Nuclear fear, Weart told me, could be useful in influencing decision-makers, even when it was exaggerated. Look at Nevil Shute’s On the Beach, a 1957 book (and 1959 movie) in which the last survivors of a nuclear war, the residents of Australia, wait for the inevitable southward drift of fallout to kill them. “People understood at the time that this was fiction,” Weart said, but the drama of the situation lingered nonetheless. “When the Cuban Missile Crisis came along [in 1962], we have it on the record that both Kennedy and Khrushchev said [privately], ‘This could be the end of humanity if we don’t get a rein on this.’ ” The atmosphere of apocalyptic fear may have helped resolve the situation without conflict. During our second big wave of nuclear fear, in the 1980s, Ronald Reagan watched the TV movie The Day After in the White House. Apparently, it depressed him for days, and his biographer Edmund Morris thought the viewing experience might have pushed him to pursue a policy of strategic defense rather than deterrence.
Weart argues nuclear fears may have “intensified suspicion and hostility on both sides” during the Cold War. Drawing on work by Garry Wills, Weart writes that nuclear terror facilitated the creation of a national security state, and the expansion of presidential powers “far beyond anything imagined in the original Constitution.” Unlike in the case of climate change, where a campaign of disinformation has obscured scientists’ message of danger, people on the right and the left “agreed that nuclear war was terrifying,” as Weart put it to me.
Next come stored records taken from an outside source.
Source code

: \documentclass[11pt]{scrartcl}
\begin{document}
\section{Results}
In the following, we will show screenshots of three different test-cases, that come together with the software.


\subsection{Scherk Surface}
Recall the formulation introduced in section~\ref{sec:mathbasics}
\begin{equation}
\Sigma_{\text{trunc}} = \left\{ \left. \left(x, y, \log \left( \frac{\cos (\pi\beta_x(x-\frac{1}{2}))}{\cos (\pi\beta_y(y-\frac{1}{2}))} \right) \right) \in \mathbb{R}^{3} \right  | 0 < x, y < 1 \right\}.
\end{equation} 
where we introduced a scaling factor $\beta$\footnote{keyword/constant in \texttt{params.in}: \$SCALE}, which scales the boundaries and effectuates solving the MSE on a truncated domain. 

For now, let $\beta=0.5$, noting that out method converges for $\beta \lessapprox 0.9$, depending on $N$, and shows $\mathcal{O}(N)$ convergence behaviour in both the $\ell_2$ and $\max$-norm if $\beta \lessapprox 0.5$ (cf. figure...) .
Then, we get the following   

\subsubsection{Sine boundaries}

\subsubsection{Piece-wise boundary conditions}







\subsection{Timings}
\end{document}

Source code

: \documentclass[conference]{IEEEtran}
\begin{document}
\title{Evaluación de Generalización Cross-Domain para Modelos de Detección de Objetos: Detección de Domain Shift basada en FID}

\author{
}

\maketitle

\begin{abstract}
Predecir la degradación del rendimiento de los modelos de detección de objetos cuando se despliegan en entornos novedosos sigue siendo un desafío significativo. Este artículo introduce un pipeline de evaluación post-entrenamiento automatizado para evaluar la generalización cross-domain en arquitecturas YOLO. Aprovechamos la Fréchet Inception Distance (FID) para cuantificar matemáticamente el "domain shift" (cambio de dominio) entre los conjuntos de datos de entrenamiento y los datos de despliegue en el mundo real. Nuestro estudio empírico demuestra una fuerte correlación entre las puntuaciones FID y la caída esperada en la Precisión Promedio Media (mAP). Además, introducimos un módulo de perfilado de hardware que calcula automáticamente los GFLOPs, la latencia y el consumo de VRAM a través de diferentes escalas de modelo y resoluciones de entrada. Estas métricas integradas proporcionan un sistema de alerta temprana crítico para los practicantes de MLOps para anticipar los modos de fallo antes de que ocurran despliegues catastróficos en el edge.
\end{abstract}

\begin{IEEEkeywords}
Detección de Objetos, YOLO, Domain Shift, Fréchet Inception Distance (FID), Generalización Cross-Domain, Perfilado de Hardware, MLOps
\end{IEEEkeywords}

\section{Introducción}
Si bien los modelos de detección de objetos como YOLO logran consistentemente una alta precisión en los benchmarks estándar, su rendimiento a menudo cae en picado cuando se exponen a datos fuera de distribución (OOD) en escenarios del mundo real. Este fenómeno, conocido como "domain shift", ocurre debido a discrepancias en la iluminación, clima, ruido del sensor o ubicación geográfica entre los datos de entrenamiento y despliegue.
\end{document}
But that fear didn’t always lead to positive outcomes.
This history warns us that existential alarm, even if it does prompt action, has diverse results. Our current president seems entirely unbothered by climate change, which makes it tempting to think that ringing alarm bells could force citizens to insist on positive action. But in the case of the nuclear, that feeling of fear was only the beginning. In some cases, it prompted leaders to do the right thing. In others, leaders used the people’s panic to expand their own power. Critics of the “securitization” of climate change echo this warning, noting that if the military is in charge of planning our response to warming, the outcome might not be good.
It seems that in both cases, the answer to the question “Is fear helpful?” is a resounding (and unsatisfying, save perhaps to historians!) “It’s complicated.” It depends on what the fear yields. And it depends on what you are trying to achieve.